Many companies now have a unique opportunity to better understand and respond to the financial needs of their employees. The employees come from a wide variety of backgrounds and are in different phases of life and different financial stability. Some can live from paycheck to paycheck, others may have a small nest egg to invest for the first time, and others may want to build on their investments and protect their assets. Hence, it is important to offer programs that can be customized, as opposed to a one-size-fits-all approach.

Encourage the use of digital tools

Digital apps can help navigate and organize an employee’s financial information, as well as other aspects of their life, to help them achieve a better work-life balance. Some of the most popular tools include Google’s Digital Wellbeing site, Digital Garage, and Calm. Implementing digital wellness tools into a financial wellness program pays off for companies that benefit from a productivity standpoint when their employees are more stable, focused, and happier.

Finance is fun

One of the most common challenges employees face in financial training is the ability to fully absorb the frequent flood of information. When evaluating the nature of a financial wellness program, it is important to find interactive ways to involve employees. Studies by Elsevier and Procedia have shown that the combination of fun in learning increases motivation and long-term memory. Complementing this concept, game-based learning methods like the Investopedia Stock Market Simulator or the classic real estate board game Monopoly are great examples of how simulated finance lessons are effective tools in the real world.

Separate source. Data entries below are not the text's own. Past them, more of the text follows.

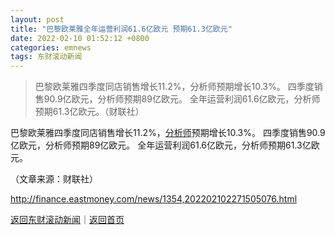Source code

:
 ```yaml
---
layout: post
title: "巴黎欧莱雅全年运营利润61.6亿欧元 预期61.3亿欧元"
date: 2022-02-10 01:52:12 +0800
categories: emnews
tags: 东财滚动新闻
---
```

> 巴黎欧莱雅四季度同店销售增长11.2%，分析师预期增长10.3%。 四季度销售90.9亿欧元，分析师预期89亿欧元。 全年运营利润61.6亿欧元，分析师预期61.3亿欧元。（财联社）

<p>巴黎欧莱雅四季度同店销售增长11.2%，<span id="Info.3224"><a href="http://data.eastmoney.com/invest/invest/default.html" class="infokey">分析师</a></span>预期增长10.3%。 四季度销售90.9亿欧元，分析师预期89亿欧元。 全年运营利润61.6亿欧元，分析师预期61.3亿欧元。</p><p class="em_media">（文章来源：财联社）</p>

<http://finance.eastmoney.com/news/1354,202202102271505076.html>

[返回东财滚动新闻](//finews.withounder.com/emnews/)｜[返回首页](//finews.withounder.com/)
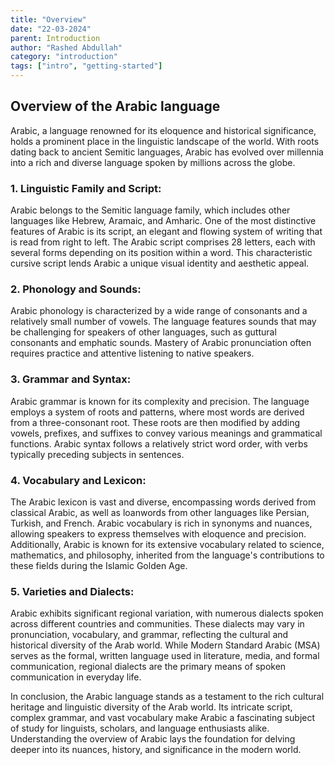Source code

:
 ```yaml
---
title: "Overview"
date: "22-03-2024"
parent: Introduction
author: "Rashed Abdullah"
category: "introduction"
tags: ["intro", "getting-started"]
---
```


## Overview of the Arabic language

Arabic, a language renowned for its eloquence and historical significance, holds a prominent place in the linguistic landscape of the world. With roots dating back to ancient Semitic languages, Arabic has evolved over millennia into a rich and diverse language spoken by millions across the globe.

### 1. Linguistic Family and Script:

Arabic belongs to the Semitic language family, which includes other languages like Hebrew, Aramaic, and Amharic. One of the most distinctive features of Arabic is its script, an elegant and flowing system of writing that is read from right to left. The Arabic script comprises 28 letters, each with several forms depending on its position within a word. This characteristic cursive script lends Arabic a unique visual identity and aesthetic appeal.

### 2. Phonology and Sounds:

Arabic phonology is characterized by a wide range of consonants and a relatively small number of vowels. The language features sounds that may be challenging for speakers of other languages, such as guttural consonants and emphatic sounds. Mastery of Arabic pronunciation often requires practice and attentive listening to native speakers.

### 3. Grammar and Syntax:

Arabic grammar is known for its complexity and precision. The language employs a system of roots and patterns, where most words are derived from a three-consonant root. These roots are then modified by adding vowels, prefixes, and suffixes to convey various meanings and grammatical functions. Arabic syntax follows a relatively strict word order, with verbs typically preceding subjects in sentences.

### 4. Vocabulary and Lexicon:

The Arabic lexicon is vast and diverse, encompassing words derived from classical Arabic, as well as loanwords from other languages like Persian, Turkish, and French. Arabic vocabulary is rich in synonyms and nuances, allowing speakers to express themselves with eloquence and precision. Additionally, Arabic is known for its extensive vocabulary related to science, mathematics, and philosophy, inherited from the language's contributions to these fields during the Islamic Golden Age.

### 5. Varieties and Dialects:

Arabic exhibits significant regional variation, with numerous dialects spoken across different countries and communities. These dialects may vary in pronunciation, vocabulary, and grammar, reflecting the cultural and historical diversity of the Arab world. While Modern Standard Arabic (MSA) serves as the formal, written language used in literature, media, and formal communication, regional dialects are the primary means of spoken communication in everyday life.

In conclusion, the Arabic language stands as a testament to the rich cultural heritage and linguistic diversity of the Arab world. Its intricate script, complex grammar, and vast vocabulary make Arabic a fascinating subject of study for linguists, scholars, and language enthusiasts alike. Understanding the overview of Arabic lays the foundation for delving deeper into its nuances, history, and significance in the modern world.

Financial wellbeing isn’t an overnight goal, but planning, patience, and commitment can go a long way. A consistent and holistic approach to financial health involves the involvement of employers and employees. From employer-sponsored savings plans to variable remuneration and performance-based income to smart decisions when investing in your own future, there are many ways to continuously improve your financial performance.

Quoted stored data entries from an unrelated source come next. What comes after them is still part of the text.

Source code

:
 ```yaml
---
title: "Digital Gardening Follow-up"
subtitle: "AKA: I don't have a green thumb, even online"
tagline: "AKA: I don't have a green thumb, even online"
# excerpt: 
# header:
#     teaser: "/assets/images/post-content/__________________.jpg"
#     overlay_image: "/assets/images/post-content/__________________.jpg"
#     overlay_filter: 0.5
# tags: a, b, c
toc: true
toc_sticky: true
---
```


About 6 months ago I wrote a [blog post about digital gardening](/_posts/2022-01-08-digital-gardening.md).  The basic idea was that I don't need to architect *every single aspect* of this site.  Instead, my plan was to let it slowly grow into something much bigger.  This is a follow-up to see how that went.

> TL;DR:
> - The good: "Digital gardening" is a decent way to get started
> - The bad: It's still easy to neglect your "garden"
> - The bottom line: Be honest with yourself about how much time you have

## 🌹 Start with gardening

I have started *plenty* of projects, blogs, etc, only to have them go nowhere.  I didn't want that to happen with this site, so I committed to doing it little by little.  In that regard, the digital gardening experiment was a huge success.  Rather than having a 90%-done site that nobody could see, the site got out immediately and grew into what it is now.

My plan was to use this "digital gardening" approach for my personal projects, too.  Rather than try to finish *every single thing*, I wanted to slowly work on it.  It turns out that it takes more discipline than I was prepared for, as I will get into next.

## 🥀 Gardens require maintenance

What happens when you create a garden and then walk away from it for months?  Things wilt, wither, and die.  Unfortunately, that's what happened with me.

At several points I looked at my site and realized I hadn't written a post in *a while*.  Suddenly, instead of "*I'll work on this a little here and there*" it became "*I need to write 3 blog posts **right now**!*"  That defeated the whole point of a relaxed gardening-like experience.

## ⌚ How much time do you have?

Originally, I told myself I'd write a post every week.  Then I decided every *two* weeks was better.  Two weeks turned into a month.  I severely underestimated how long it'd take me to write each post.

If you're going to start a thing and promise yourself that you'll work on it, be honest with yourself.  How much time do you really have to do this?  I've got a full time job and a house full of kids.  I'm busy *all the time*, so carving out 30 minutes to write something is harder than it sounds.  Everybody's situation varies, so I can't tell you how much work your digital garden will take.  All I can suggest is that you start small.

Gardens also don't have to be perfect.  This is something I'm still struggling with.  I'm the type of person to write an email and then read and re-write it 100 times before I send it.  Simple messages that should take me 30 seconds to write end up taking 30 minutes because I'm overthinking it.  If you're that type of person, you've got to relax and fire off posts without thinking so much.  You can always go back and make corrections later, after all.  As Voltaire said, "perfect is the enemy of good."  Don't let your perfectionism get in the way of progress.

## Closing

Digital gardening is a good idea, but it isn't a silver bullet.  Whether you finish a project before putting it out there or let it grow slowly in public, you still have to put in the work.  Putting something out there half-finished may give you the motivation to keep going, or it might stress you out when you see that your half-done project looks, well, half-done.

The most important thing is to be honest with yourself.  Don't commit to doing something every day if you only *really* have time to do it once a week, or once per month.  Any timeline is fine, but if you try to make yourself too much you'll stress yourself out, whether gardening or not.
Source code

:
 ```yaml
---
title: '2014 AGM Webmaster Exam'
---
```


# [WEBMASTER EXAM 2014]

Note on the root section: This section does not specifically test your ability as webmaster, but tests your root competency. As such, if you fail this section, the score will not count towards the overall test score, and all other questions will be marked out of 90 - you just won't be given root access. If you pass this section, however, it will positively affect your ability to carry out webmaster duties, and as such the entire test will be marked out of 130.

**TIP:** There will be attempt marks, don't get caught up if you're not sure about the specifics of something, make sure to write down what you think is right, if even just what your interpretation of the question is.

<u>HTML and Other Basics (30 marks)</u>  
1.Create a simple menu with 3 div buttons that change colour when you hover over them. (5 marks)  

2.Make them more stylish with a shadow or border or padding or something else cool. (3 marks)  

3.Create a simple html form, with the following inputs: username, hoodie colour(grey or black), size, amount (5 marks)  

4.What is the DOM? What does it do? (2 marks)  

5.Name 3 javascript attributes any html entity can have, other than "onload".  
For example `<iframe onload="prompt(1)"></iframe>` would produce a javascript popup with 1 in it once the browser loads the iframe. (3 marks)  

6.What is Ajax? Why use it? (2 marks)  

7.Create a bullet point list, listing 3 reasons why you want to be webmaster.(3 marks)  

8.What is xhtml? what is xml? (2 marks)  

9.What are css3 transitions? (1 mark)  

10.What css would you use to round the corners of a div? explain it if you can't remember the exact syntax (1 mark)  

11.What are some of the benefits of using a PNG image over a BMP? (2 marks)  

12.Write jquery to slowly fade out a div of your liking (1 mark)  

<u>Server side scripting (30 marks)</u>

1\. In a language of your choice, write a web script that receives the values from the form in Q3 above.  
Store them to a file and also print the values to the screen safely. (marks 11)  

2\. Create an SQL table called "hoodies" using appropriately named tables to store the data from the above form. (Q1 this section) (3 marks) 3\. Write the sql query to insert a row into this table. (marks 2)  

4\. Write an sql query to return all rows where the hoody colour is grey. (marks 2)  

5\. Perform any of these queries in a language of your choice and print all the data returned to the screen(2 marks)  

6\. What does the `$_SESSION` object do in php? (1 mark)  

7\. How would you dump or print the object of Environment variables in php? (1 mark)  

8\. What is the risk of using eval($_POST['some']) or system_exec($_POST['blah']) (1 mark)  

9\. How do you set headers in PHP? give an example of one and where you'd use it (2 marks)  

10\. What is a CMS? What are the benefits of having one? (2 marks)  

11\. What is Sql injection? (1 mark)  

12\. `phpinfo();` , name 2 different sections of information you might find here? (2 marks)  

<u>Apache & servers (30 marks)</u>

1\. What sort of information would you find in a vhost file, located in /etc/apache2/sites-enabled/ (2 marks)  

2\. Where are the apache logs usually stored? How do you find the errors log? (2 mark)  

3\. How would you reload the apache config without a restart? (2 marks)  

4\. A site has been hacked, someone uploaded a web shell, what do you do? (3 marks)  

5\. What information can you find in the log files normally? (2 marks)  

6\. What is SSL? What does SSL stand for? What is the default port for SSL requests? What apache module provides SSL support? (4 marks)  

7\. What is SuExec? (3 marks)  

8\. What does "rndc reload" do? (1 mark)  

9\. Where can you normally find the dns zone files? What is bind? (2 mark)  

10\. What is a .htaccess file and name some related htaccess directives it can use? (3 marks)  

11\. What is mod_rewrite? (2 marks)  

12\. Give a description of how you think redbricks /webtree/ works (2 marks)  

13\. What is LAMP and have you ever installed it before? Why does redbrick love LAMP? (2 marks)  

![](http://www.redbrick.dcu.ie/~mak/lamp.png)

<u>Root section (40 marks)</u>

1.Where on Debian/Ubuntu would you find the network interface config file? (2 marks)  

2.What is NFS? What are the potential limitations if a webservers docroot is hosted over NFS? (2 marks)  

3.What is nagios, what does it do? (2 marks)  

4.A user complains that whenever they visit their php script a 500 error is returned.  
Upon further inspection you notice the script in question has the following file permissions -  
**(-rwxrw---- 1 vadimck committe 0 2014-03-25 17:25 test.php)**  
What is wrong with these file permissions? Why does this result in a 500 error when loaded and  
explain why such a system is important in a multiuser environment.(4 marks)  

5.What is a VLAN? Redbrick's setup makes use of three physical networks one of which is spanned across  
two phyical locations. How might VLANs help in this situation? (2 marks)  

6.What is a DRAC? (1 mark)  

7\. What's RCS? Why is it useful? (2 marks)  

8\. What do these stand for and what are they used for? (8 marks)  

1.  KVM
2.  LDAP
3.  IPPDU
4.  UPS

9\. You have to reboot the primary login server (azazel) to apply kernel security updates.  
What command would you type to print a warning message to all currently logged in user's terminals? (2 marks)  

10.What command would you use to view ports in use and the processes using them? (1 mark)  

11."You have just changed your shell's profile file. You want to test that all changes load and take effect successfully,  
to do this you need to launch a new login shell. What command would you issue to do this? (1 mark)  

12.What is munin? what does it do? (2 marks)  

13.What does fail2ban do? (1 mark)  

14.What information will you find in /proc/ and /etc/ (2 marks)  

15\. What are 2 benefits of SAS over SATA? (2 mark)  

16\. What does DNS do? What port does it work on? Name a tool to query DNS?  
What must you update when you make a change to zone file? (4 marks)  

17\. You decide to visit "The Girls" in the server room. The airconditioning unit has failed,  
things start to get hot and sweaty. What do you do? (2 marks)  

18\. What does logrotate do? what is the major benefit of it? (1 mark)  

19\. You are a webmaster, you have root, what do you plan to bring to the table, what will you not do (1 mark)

If the pandemic has taught us anything, it is above all that we are all involved together. With many organizations now in reset mode, this is the perfect opportunity to implement a plan to build employee resilience during times of crisis.

Most of us did not anticipate a COVID-19 event, but now that we have experienced it, we can at least be prepared for future scenarios. For companies it is an opportunity to foster a new level of trust and loyalty among employees. By helping them find a path to financial and, subsequently, emotional wellbeing, organizations can provide a foundation and resource for employees to turn to when they need it most.

Ed Powers Ed Powers

Ed Powers is Vice President of Membership for First Tech Federal Credit Union, based in San Jose, California, which is $ 14 billion.